Connectivity is at the core of the modern business. Whether your organization is comprised of one small office with 10 people or a large multinational employing thousands, it is key to find the correct connectivity mix to support your business needs.
Over the past few years, the Federal Trade Commission (FTC) has been cracking down on unethical billing practices at major telecom carriers like Verizon and AT&T. This past October, Verizon paid as much as $64.2M in cash and phone credits to settle a class-action lawsuit for over-charging subscribers of their Family Plan[i].
The case against Verizon accused the telecommunications giant of charging Family Plan subscribers for “in-network” minutes that were supposed to be free, or charging customers with additional phones on the plan $0.45 per minute going over the allotted minute allowance (instead of the $0.25 that was charged to the primary phone on the plan).

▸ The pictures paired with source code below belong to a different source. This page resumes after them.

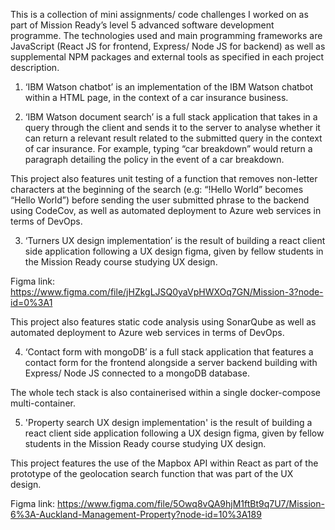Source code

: This is a collection of mini assignments/ code challenges I worked on as part of Mission Ready’s level 5 advanced software development programme. 
The technologies used and main programming frameworks are JavaScript (React JS for frontend, Express/ Node JS for backend) as well as supplemental NPM packages and external tools as specified in each project description.

1. ‘IBM Watson chatbot’ is an implementation of the IBM Watson chatbot within a HTML page, in the context of a car insurance business.

2. ‘IBM Watson document search’ is a full stack application that takes in a query through the client and sends it to the server to analyse whether it can return a relevant result related to the submitted query in the context of car insurance. For example, typing “car breakdown” would return a paragraph detailing the policy in the event of a car breakdown. 

This project also features unit testing of a function that removes non-letter characters at the beginning of the search (e.g: “!Hello World” becomes “Hello World”) before sending the user submitted phrase to the backend using CodeCov, as well as automated deployment to Azure web services in terms of DevOps.

3. ‘Turners UX design implementation’ is the result of building a react client side application following a UX design figma, given by fellow students in the Mission Ready course studying UX design. 

Figma link: https://www.figma.com/file/jHZkgLJSQ0yaVpHWXOq7GN/Mission-3?node-id=0%3A1

This project also features static code analysis using SonarQube as well as automated deployment to Azure web services in terms of DevOps.

4. ‘Contact form with mongoDB’ is a full stack application that features a contact form for the frontend alongside a server backend building with Express/ Node JS connected to a mongoDB database. 

The whole tech stack is also containerised within a single docker-compose multi-container.

5. 'Property search UX design implementation' is the result of building a react client side application following a UX design figma, given by fellow students in the Mission Ready course studying UX design.

This project features the use of the Mapbox API within React as part of the prototype of the geolocation search function that was part of the UX design.

Figma link: https://www.figma.com/file/5Owq8vQA9hjM1ftBt9q7U7/Mission-6%3A-Auckland-Management-Property?node-id=10%3A189

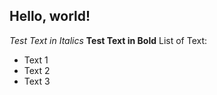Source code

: ## Hello, world!
*Test Text in Italics* 
**Test Text in Bold**
List of Text:
* Text 1
* Text 2 
* Text 3 

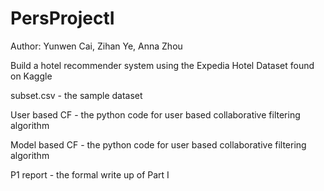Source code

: # PersProjectI
Author: Yunwen Cai, Zihan Ye, Anna Zhou

Build a hotel recommender system using the Expedia Hotel Dataset found on Kaggle

subset.csv - the sample dataset

User based CF - the python code for user based collaborative filtering algorithm

Model based CF - the python code for user based collaborative filtering algorithm

P1 report - the formal write up of Part I
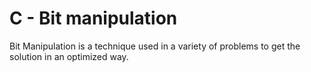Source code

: # C - Bit manipulation
Bit Manipulation is a technique used in a variety of problems to get the solution in an optimized way.

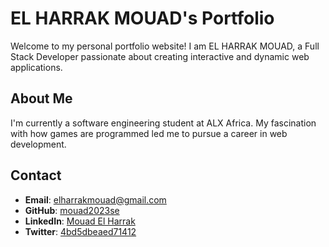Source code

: # EL HARRAK MOUAD's Portfolio

Welcome to my personal portfolio website! I am EL HARRAK MOUAD, a Full Stack Developer passionate about creating interactive and dynamic web applications.

## About Me
I'm currently a software engineering student at ALX Africa. My fascination with how games are programmed led me to pursue a career in web development.

## Contact
- **Email**: elharrakmouad@gmail.com
- **GitHub**: [mouad2023se](https://github.com/mouad2023se)
- **LinkedIn**: [Mouad El Harrak](https://www.linkedin.com/in/mouad-el-harrak-2a2254147/)
- **Twitter**: [4bd5dbeaed71412](https://twitter.com/4bd5dbeaed71412)


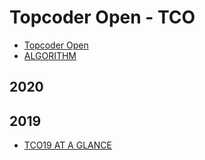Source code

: # Topcoder Open - TCO
* [Topcoder Open](https://en.wikipedia.org/wiki/Topcoder_Open)
* [ALGORITHM
](https://tco20.topcoder.com/competition-overview/algorithm/algorithm-overview)

## 2020

## 2019
* [TCO19 AT A GLANCE](https://www.topcoder.com/topcoder-open-2019-at-a-glance/)
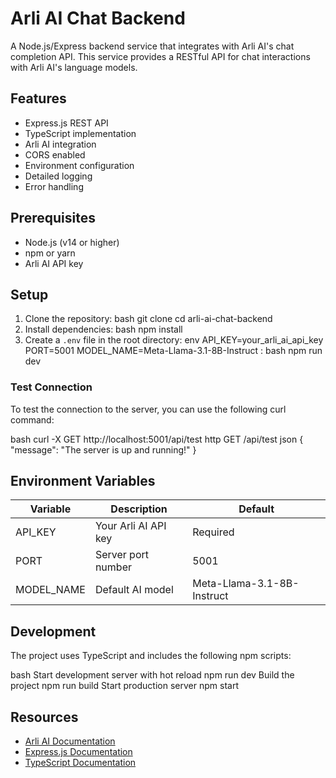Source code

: # Arli AI Chat Backend

A Node.js/Express backend service that integrates with Arli AI's chat completion API. This service provides a RESTful API for chat interactions with Arli AI's language models.

## Features

- Express.js REST API
- TypeScript implementation
- Arli AI integration
- CORS enabled
- Environment configuration
- Detailed logging
- Error handling

## Prerequisites

- Node.js (v14 or higher)
- npm or yarn
- Arli AI API key

## Setup

1. Clone the repository:
bash
git clone <repository-url>
cd arli-ai-chat-backend
2. Install dependencies:
bash
npm install
3. Create a `.env` file in the root directory:
env
API_KEY=your_arli_ai_api_key
PORT=5001
MODEL_NAME=Meta-Llama-3.1-8B-Instruct
:
bash
npm run dev
### Test Connection

To test the connection to the server, you can use the following curl command:

bash
curl -X GET http://localhost:5001/api/test
http
GET /api/test
json
{
"message": "The server is up and running!"
}


## Environment Variables

| Variable | Description | Default |
|----------|-------------|---------|
| API_KEY | Your Arli AI API key | Required |
| PORT | Server port number | 5001 |
| MODEL_NAME | Default AI model | Meta-Llama-3.1-8B-Instruct |

## Development

The project uses TypeScript and includes the following npm scripts:

bash
Start development server with hot reload
npm run dev
Build the project
npm run build
Start production server
npm start

## Resources

- [Arli AI Documentation](https://www.arliai.com/quick-start#)
- [Express.js Documentation](https://expressjs.com/)
- [TypeScript Documentation](https://www.typescriptlang.org/docs/)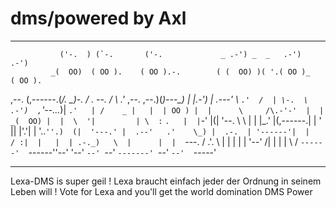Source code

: # dms/powered by Axl

____________________________________________________________

               ('-.  ) (`-.       ('-.             _ .-') _  _   .-')      .-')    
             _(  OO)  ( OO ).    ( OO ).-.        ( (  OO) )( '.( OO )_   ( OO ).  
   ,--.     (,------.(_/.  \_)-. / . --. /         \     .'_ ,--.   ,--.)(_)---\_) 
   |  |.-')  |  .---' \  `.'  /  | \-.  \    .-')  ,`'--..._)|   `.'   | /    _ |  
   |  | OO ) |  |      \     /\.-'-'  |  | _(  OO) |  |  \  '|         | \  :` `.  
   |  |`-' |(|  '--.    \   \ | \| |_.'  |(,------.|  |   ' ||  |'.'|  |  '..`''.) 
  (|  '---.' |  .--'   .'    \_) |  .-.  | '------'|  |   / :|  |   |  | .-._)   \ 
   |      |  |  `---. /  .'.  \  |  | |  |         |  '--'  /|  |   |  | \       / 
   `------'  `------''--'   '--' `--' `--'         `-------' `--'   `--'  `-----'  

____________________________________________________________

Lexa-DMS is super geil !
Lexa braucht einfach jeder der Ordnung in seinem Leben will !
Vote for Lexa and you'll get the world domination DMS Power
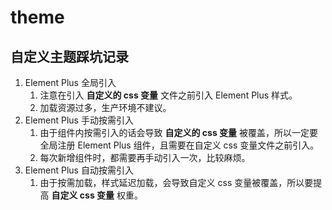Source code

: # theme

## 自定义主题踩坑记录

1. Element Plus 全局引入
   1. 注意在引入 **自定义的 css 变量** 文件之前引入 Element Plus 样式。
   2. 加载资源过多，生产环境不建议。
2. Element Plus 手动按需引入
   1. 由于组件内按需引入的话会导致 **自定义的 css 变量** 被覆盖，所以一定要全局注册 Element Plus 组件，且需要在自定义 css 变量文件之前引入。
   2. 每次新增组件时，都需要再手动引入一次，比较麻烦。
3. Element Plus 自动按需引入
   1. 由于按需加载，样式延迟加载，会导致自定义 css 变量被覆盖，所以要提高 **自定义 css 变量** 权重。

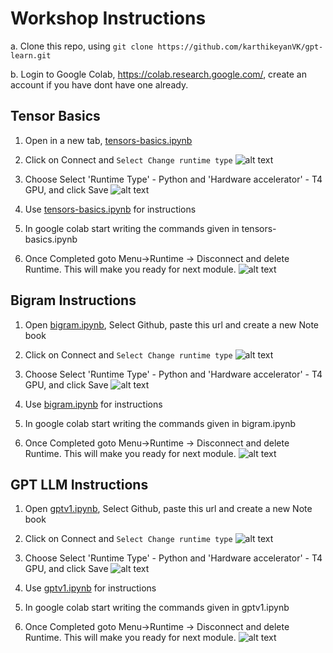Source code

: # Workshop Instructions

a. Clone this repo, using `git clone https://github.com/karthikeyanVK/gpt-learn.git`

b. Login to Google Colab, https://colab.research.google.com/, create an account if you have dont have one already.

## Tensor Basics

1. Open in a new tab,
<a href="https://colab.research.google.com/drive/1E1EstGTTzuly9YY-RGM-fbm0-hNSlPa9?usp=sharing" target="_blank">tensors-basics.ipynb</a> 

2. Click on Connect and `Select Change runtime type`
![alt text](images//tensorbasics//connect.png)

3. Choose Select 'Runtime Type' - Python and 'Hardware accelerator' - T4 GPU, and click Save
![alt text](images//tensorbasics//selectruntime.png)

5. Use [tensors-basics.ipynb](tensors-basics.ipynb) for instructions

6. In google colab start writing the commands given in tensors-basics.ipynb

7. Once Completed goto Menu->Runtime -> Disconnect and delete Runtime. This will make you ready for next module. 
![alt text](images//tensorbasics//deleteruntime.png)

## Bigram Instructions

1. Open [bigram.ipynb](https://colab.research.google.com/drive/1jtnOfbmlBNI8MkhOMtM3M2xrkBIAzDEl?usp=sharing), Select Github, paste this url and create a new Note book

2. Click on Connect and `Select Change runtime type`
![alt text](images//tensorbasics//connect.png)

3. Choose Select 'Runtime Type' - Python and 'Hardware accelerator' - T4 GPU, and click Save ![alt text](images//tensorbasics//selectruntime.png)

5. Use [bigram.ipynb](bigram.ipynb) for instructions

6. In google colab start writing the commands given in bigram.ipynb

7. Once Completed goto Menu->Runtime -> Disconnect and delete Runtime. This will make you ready for next module. 
![alt text](images//tensorbasics//deleteruntime.png)

## GPT LLM Instructions

1. Open [gptv1.ipynb](https://colab.research.google.com/drive/1G-OwPIk9Gu8IlomN3i-cnx5Y5OK998Gq?usp=sharing), Select Github, paste this url and create a new Note book

2. Click on Connect and `Select Change runtime type`
![alt text](images//tensorbasics//connect.png)

3. Choose Select 'Runtime Type' - Python and 'Hardware accelerator' - T4 GPU, and click Save ![alt text](images//tensorbasics//selectruntime.png)

5. Use [gptv1.ipynb](gptv1.ipynb) for instructions

6. In google colab start writing the commands given in gptv1.ipynb

7. Once Completed goto Menu->Runtime -> Disconnect and delete Runtime. This will make you ready for next module. 
![alt text](images//tensorbasics//deleteruntime.png)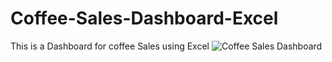 # Coffee-Sales-Dashboard-Excel
This is a Dashboard for coffee Sales using Excel
![Coffee Sales Dashboard](https://github.com/somu333/Coffee-Sales-Dashboard-Excel/assets/110780964/68a60019-b9ac-406a-ba51-ae045583486d)
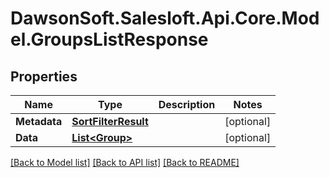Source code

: # DawsonSoft.Salesloft.Api.Core.Model.GroupsListResponse

## Properties

Name | Type | Description | Notes
------------ | ------------- | ------------- | -------------
**Metadata** | [**SortFilterResult**](SortFilterResult.md) |  | [optional] 
**Data** | [**List&lt;Group&gt;**](Group.md) |  | [optional] 

[[Back to Model list]](../README.md#documentation-for-models) [[Back to API list]](../README.md#documentation-for-api-endpoints) [[Back to README]](../README.md)

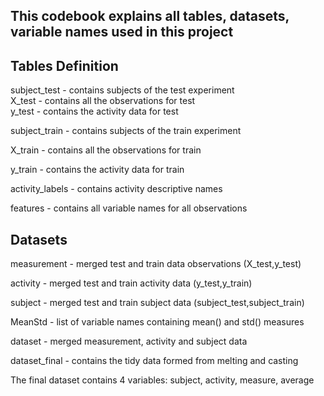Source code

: ## This codebook explains all tables, datasets, variable names used in this project

## Tables Definition

subject_test - contains subjects of the test experiment  
X_test - contains all the observations for test  
y_test - contains the activity data for test

subject_train - contains subjects of the train experiment

X_train - contains all the observations for train

y_train - contains the activity data for train

activity_labels - contains activity descriptive names

features - contains all variable names for all observations

## Datasets

measurement - merged test and train data observations (X_test,y_test)

activity - merged test and train activity data (y_test,y_train)

subject - merged test and train subject data (subject_test,subject_train)

MeanStd - list of variable names containing mean() and std() measures

dataset - merged measurement, activity and subject data

dataset_final - contains the tidy data formed from melting and casting

The final dataset contains 4 variables: subject, activity, measure, average
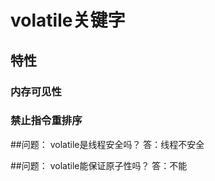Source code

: # volatile关键字

## 特性
### 内存可见性
### 禁止指令重排序



##问题： volatile是线程安全吗？
答：线程不安全

##问题： volatile能保证原子性吗？
答：不能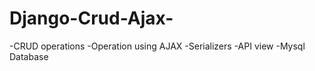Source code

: # Django-Crud-Ajax-
-CRUD operations 
-Operation using AJAX
-Serializers 
-API view
-Mysql Database
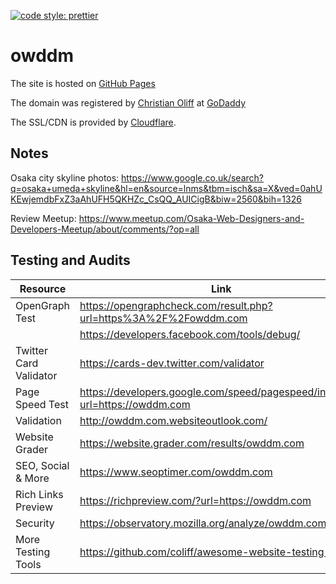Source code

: [![code style: prettier](https://img.shields.io/badge/code_style-prettier-ff69b4.svg?style=flat-square)](https://github.com/prettier/prettier)

# owddm

The site is hosted on [GitHub Pages](https://pages.github.com/)

The domain was registered by [Christian Oliff](https://github.com/coliff/) at [GoDaddy](https://goddady.com/)

The SSL/CDN is provided by [Cloudflare](https://cloudflare.com/).

## Notes

Osaka city skyline photos:
https://www.google.co.uk/search?q=osaka+umeda+skyline&hl=en&source=lnms&tbm=isch&sa=X&ved=0ahUKEwjemdbFxZ3aAhUFH5QKHZc_CsQQ_AUICigB&biw=2560&bih=1326

Review Meetup:
https://www.meetup.com/Osaka-Web-Designers-and-Developers-Meetup/about/comments/?op=all

## Testing and Audits

| Resource               | Link                                                                          |
| ---------------------- | ----------------------------------------------------------------------------- |
| OpenGraph Test         | https://opengraphcheck.com/result.php?url=https%3A%2F%2Fowddm.com             |
|                        | https://developers.facebook.com/tools/debug/                                  |
| Twitter Card Validator | https://cards-dev.twitter.com/validator                                       |
| Page Speed Test        | https://developers.google.com/speed/pagespeed/insights/?url=https://owddm.com |
| Validation             | http://owddm.com.websiteoutlook.com/                                          |
| Website Grader         | https://website.grader.com/results/owddm.com                                  |
| SEO, Social & More     | https://www.seoptimer.com/owddm.com                                           |
| Rich Links Preview     | https://richpreview.com/?url=https://owddm.com                                |
| Security               | https://observatory.mozilla.org/analyze/owddm.com                             |
| More Testing Tools     | https://github.com/coliff/awesome-website-testing-tools/                      |

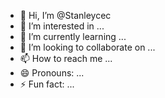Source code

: - 👋 Hi, I’m @Stanleycec
- 👀 I’m interested in ...
- 🌱 I’m currently learning ...
- 💞️ I’m looking to collaborate on ...
- 📫 How to reach me ...
- 😄 Pronouns: ...
- ⚡ Fun fact: ...

<!---
Stanleycec/Stanleycec is a ✨ special ✨ repository because its `README.md` (this file) appears on your GitHub profile.
You can click the Preview link to take a look at your changes.
--->
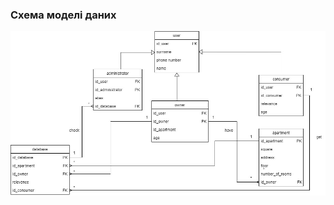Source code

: ### Схема моделі даних

![](https://github.com/oleksandrblazhko/ai204-plaksivij/blob/laboratory-work-6/2-SoftwareDesign/2.3-DataModel/RealDB1.jpg)
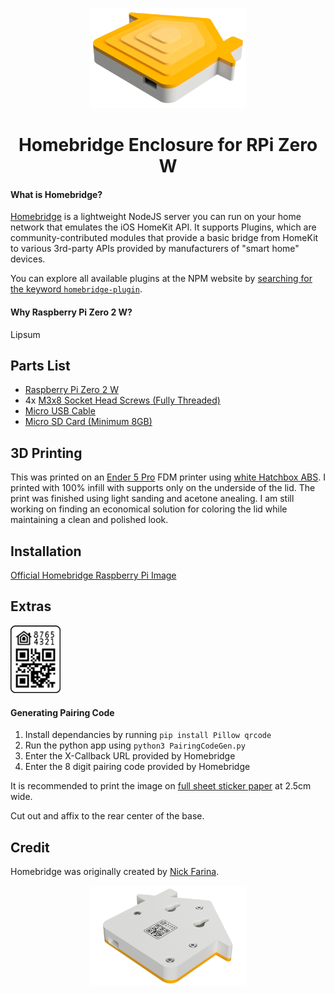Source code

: <p align="center">
  <img src="https://github.com/austintrujillo/Homebridge-Enclosure-Pi/blob/55cf67e3892fce33442126a8bf4515b7896326c7/Misc/Images/readmeimage.png" height="160">
</p>

<span align="center">

# Homebridge Enclosure for RPi Zero W

</span>

#### What is Homebridge?

[Homebridge](https://github.com/homebridge/homebridge) is a lightweight NodeJS server you can run on your home network that emulates the iOS HomeKit API. It supports Plugins, which are community-contributed modules that provide a basic bridge from HomeKit to various 3rd-party APIs provided by manufacturers of "smart home" devices.

You can explore all available plugins at the NPM website by [searching for the keyword `homebridge-plugin`](https://www.npmjs.com/search?q=homebridge-plugin).

#### Why Raspberry Pi Zero 2 W?

Lipsum

## Parts List

* [Raspberry Pi Zero 2 W](https://www.raspberrypi.com/products/raspberry-pi-zero-2-w/)
* 4x [M3x8 Socket Head Screws (Fully Threaded)](https://www.mcmaster.com/screws/thread-size~m3/system-of-measurement~metric/alloy-steel-socket-head-screws-8/length~8-mm/)
* [Micro USB Cable](https://www.amazon.com/dp/B09DSPBKD7/)
* [Micro SD Card (Minimum 8GB)](https://www.amazon.com/dp/B073JWXGNT/)

## 3D Printing

This was printed on an [Ender 5 Pro](https://www.creality.com/goods-detail/ender-5-pro-3d-printer) FDM printer using [white Hatchbox ABS](https://www.amazon.com/dp/B00J0H6NNM/). I printed with 100% infill with supports only on the underside of the lid. The print was finished using light sanding and acetone anealing. I am still working on finding an economical solution for coloring the lid while maintaining a clean and polished look.

## Installation

[Official Homebridge Raspberry Pi Image](https://github.com/homebridge/homebridge-raspbian-image/wiki/Getting-Started)

## Extras

<img src="https://github.com/austintrujillo/Homebridge-Enclosure-Pi/blob/858dcd66f2c3bbc87457356d867654493e7b60e2/Misc/Images/pairingcodeexample.png" width="80">

#### Generating Pairing Code

1. Install dependancies by running `pip install Pillow qrcode`
2. Run the python app using `python3 PairingCodeGen.py`
3. Enter the X-Callback URL provided by Homebridge
4. Enter the 8 digit pairing code provided by Homebridge

It is recommended to print the image on [full sheet sticker paper](https://www.amazon.com/dp/B07Q61L831/) at 2.5cm wide.

Cut out and affix to the rear center of the base.

## Credit

Homebridge was originally created by [Nick Farina](https://twitter.com/nfarina).

<p align="center">
  <img src="https://github.com/austintrujillo/Homebridge-Enclosure-Pi/blob/253db92c26341f4c74f8c9bbaa1b17de03d5a5a4/Misc/Images/readmeimage2.png" height="160">
</p>

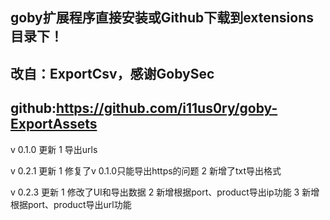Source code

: ## goby扩展程序直接安装或Github下载到extensions目录下！
## 改自：ExportCsv，感谢GobySec
## github:https://github.com/i11us0ry/goby-ExportAssets

v 0.1.0 更新
1 导出urls

v 0.2.1 更新
1 修复了v 0.1.0只能导出https的问题
2 新增了txt导出格式

v 0.2.3 更新
1 修改了UI和导出数据
2 新增根据port、product导出ip功能
3 新增根据port、product导出url功能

The FTC also filed suit against AT&T for throttling data for unlimited data plan subscribers when they used over a specific amount of data during a billing cycle. They explained that AT&T failed to adequately inform customers who had signed up for the unlimited data plan that their speeds would be slowed if they used more than a certain amount of data. Even worse, “When customers canceled their contracts after being throttled, AT&T charged those customers early termination fees, which typically amount to hundreds of dollars,” the FTC said in a statement.[ii]
Telecom contracts aren’t designed to be easy to read and understand. As a result, customers frequently end up paying more than they should for their carrier’s services. While the cases of Verizon and AT&T are the result of dishonest billing practices, customers often fall victim to subpar contract terms and conditions, including overpaying or even paying for services they don’t actually need.